- [Task details]
Reproduce every entry exactly as written.

Start of Provided data

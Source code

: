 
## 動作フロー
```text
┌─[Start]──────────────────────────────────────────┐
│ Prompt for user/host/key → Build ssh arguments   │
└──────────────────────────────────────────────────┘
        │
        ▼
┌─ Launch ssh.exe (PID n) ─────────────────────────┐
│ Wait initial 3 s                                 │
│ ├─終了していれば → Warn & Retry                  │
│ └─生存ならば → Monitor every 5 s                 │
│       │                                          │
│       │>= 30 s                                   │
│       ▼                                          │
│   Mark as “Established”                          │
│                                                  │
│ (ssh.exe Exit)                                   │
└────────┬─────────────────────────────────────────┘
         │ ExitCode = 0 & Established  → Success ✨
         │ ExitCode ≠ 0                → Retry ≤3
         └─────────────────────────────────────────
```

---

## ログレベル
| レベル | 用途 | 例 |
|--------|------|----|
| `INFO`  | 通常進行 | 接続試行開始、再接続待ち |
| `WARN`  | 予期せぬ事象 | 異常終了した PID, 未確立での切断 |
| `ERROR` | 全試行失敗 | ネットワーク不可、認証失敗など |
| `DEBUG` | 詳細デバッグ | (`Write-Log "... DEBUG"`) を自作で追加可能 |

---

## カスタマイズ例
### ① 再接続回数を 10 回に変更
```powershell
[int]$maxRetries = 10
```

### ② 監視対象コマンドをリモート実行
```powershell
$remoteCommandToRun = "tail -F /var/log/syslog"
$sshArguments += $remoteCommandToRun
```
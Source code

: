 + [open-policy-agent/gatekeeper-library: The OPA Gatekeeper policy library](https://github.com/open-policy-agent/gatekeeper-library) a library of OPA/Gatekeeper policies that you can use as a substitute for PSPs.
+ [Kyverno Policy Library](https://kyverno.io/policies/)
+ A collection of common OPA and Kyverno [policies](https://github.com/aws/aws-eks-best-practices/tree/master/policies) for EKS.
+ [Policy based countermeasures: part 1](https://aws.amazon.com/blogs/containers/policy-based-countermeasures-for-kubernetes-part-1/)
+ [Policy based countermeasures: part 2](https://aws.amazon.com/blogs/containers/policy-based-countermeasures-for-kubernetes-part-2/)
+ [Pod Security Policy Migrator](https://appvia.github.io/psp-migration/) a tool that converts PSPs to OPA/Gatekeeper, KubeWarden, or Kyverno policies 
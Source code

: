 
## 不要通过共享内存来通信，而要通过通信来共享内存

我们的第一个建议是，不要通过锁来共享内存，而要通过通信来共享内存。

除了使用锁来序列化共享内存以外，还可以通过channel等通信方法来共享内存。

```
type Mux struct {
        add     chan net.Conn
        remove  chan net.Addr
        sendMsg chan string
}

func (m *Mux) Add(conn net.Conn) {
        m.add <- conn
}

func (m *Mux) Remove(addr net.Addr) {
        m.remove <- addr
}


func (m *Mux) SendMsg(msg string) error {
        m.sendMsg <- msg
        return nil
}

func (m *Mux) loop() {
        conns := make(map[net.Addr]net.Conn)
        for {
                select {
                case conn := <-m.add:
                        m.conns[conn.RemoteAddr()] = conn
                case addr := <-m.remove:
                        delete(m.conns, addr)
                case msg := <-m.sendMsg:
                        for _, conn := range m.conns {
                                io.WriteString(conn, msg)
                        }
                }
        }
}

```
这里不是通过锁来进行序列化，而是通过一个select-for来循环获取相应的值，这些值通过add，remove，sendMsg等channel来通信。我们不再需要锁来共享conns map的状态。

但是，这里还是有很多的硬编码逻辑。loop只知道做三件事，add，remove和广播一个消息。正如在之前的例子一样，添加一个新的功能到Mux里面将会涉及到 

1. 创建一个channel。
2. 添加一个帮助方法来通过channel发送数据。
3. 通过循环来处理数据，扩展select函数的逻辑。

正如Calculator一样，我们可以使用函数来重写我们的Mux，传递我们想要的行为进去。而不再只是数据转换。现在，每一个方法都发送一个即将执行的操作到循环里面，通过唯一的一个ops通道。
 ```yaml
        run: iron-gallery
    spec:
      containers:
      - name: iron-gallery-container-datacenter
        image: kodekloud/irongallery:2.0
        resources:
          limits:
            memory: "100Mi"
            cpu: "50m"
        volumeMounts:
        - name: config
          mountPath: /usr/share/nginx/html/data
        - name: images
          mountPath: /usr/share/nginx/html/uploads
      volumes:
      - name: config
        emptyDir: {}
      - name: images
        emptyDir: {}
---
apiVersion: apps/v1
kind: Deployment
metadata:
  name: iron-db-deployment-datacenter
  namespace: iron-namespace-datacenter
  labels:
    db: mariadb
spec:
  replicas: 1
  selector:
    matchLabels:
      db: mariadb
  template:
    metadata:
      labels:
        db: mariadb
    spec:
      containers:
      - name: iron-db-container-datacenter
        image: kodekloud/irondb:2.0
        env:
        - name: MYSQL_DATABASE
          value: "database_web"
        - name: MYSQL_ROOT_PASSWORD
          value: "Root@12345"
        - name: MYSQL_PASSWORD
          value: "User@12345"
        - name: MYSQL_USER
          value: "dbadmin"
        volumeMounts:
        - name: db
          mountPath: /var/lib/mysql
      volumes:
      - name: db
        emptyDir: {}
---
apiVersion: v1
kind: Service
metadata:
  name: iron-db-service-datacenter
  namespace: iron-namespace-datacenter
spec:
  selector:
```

End of Provided data

- [Result below]
Source code

: 
## 動作フロー
```text
┌─[Start]──────────────────────────────────────────┐
│ Prompt for user/host/key → Build ssh arguments   │
└──────────────────────────────────────────────────┘
        │
        ▼
┌─ Launch ssh.exe (PID n) ─────────────────────────┐
│ Wait initial 3 s                                 │
│ ├─終了していれば → Warn & Retry                  │
│ └─生存ならば → Monitor every 5 s                 │
│       │                                          │
│       │>= 30 s                                   │
│       ▼                                          │
│   Mark as “Established”                          │
│                                                  │
│ (ssh.exe Exit)                                   │
└────────┬─────────────────────────────────────────┘
         │ ExitCode = 0 & Established  → Success ✨
         │ ExitCode ≠ 0                → Retry ≤3
         └─────────────────────────────────────────
```

---

## ログレベル
| レベル | 用途 | 例 |
|--------|------|----|
| `INFO`  | 通常進行 | 接続試行開始、再接続待ち |
| `WARN`  | 予期せぬ事象 | 異常終了した PID, 未確立での切断 |
| `ERROR` | 全試行失敗 | ネットワーク不可、認証失敗など |
| `DEBUG` | 詳細デバッグ | (`Write-Log "... DEBUG"`) を自作で追加可能 |

---

## カスタマイズ例
### ① 再接続回数を 10 回に変更
```powershell
[int]$maxRetries = 10
```

### ② 監視対象コマンドをリモート実行
```powershell
$remoteCommandToRun = "tail -F /var/log/syslog"
$sshArguments += $remoteCommandToRun
```
Source code

: + [open-policy-agent/gatekeeper-library: The OPA Gatekeeper policy library](https://github.com/open-policy-agent/gatekeeper-library) a library of OPA/Gatekeeper policies that you can use as a substitute for PSPs.
+ [Kyverno Policy Library](https://kyverno.io/policies/)
+ A collection of common OPA and Kyverno [policies](https://github.com/aws/aws-eks-best-practices/tree/master/policies) for EKS.
+ [Policy based countermeasures: part 1](https://aws.amazon.com/blogs/containers/policy-based-countermeasures-for-kubernetes-part-1/)
+ [Policy based countermeasures: part 2](https://aws.amazon.com/blogs/containers/policy-based-countermeasures-for-kubernetes-part-2/)
+ [Pod Security Policy Migrator](https://appvia.github.io/psp-migration/) a tool that converts PSPs to OPA/Gatekeeper, KubeWarden, or Kyverno policies 
Source code

: 
## 不要通过共享内存来通信，而要通过通信来共享内存

我们的第一个建议是，不要通过锁来共享内存，而要通过通信来共享内存。

除了使用锁来序列化共享内存以外，还可以通过channel等通信方法来共享内存。

```
type Mux struct {
        add     chan net.Conn
        remove  chan net.Addr
        sendMsg chan string
}

func (m *Mux) Add(conn net.Conn) {
        m.add <- conn
}

func (m *Mux) Remove(addr net.Addr) {
        m.remove <- addr
}


func (m *Mux) SendMsg(msg string) error {
        m.sendMsg <- msg
        return nil
}

func (m *Mux) loop() {
        conns := make(map[net.Addr]net.Conn)
        for {
                select {
                case conn := <-m.add:
                        m.conns[conn.RemoteAddr()] = conn
                case addr := <-m.remove:
                        delete(m.conns, addr)
                case msg := <-m.sendMsg:
                        for _, conn := range m.conns {
                                io.WriteString(conn, msg)
                        }
                }
        }
}

```
这里不是通过锁来进行序列化，而是通过一个select-for来循环获取相应的值，这些值通过add，remove，sendMsg等channel来通信。我们不再需要锁来共享conns map的状态。

但是，这里还是有很多的硬编码逻辑。loop只知道做三件事，add，remove和广播一个消息。正如在之前的例子一样，添加一个新的功能到Mux里面将会涉及到 

1. 创建一个channel。
2. 添加一个帮助方法来通过channel发送数据。
3. 通过循环来处理数据，扩展select函数的逻辑。

正如Calculator一样，我们可以使用函数来重写我们的Mux，传递我们想要的行为进去。而不再只是数据转换。现在，每一个方法都发送一个即将执行的操作到循环里面，通过唯一的一个ops通道。
 ```yaml
        run: iron-gallery
    spec:
      containers:
      - name: iron-gallery-container-datacenter
        image: kodekloud/irongallery:2.0
        resources:
          limits:
            memory: "100Mi"
            cpu: "50m"
        volumeMounts:
        - name: config
          mountPath: /usr/share/nginx/html/data
        - name: images
          mountPath: /usr/share/nginx/html/uploads
      volumes:
      - name: config
        emptyDir: {}
      - name: images
        emptyDir: {}
---
apiVersion: apps/v1
kind: Deployment
metadata:
  name: iron-db-deployment-datacenter
  namespace: iron-namespace-datacenter
  labels:
    db: mariadb
spec:
  replicas: 1
  selector:
    matchLabels:
      db: mariadb
  template:
    metadata:
      labels:
        db: mariadb
    spec:
      containers:
      - name: iron-db-container-datacenter
        image: kodekloud/irondb:2.0
        env:
        - name: MYSQL_DATABASE
          value: "database_web"
        - name: MYSQL_ROOT_PASSWORD
          value: "Root@12345"
        - name: MYSQL_PASSWORD
          value: "User@12345"
        - name: MYSQL_USER
          value: "dbadmin"
        volumeMounts:
        - name: db
          mountPath: /var/lib/mysql
      volumes:
      - name: db
        emptyDir: {}
---
apiVersion: v1
kind: Service
metadata:
  name: iron-db-service-datacenter
  namespace: iron-namespace-datacenter
spec:
  selector:
```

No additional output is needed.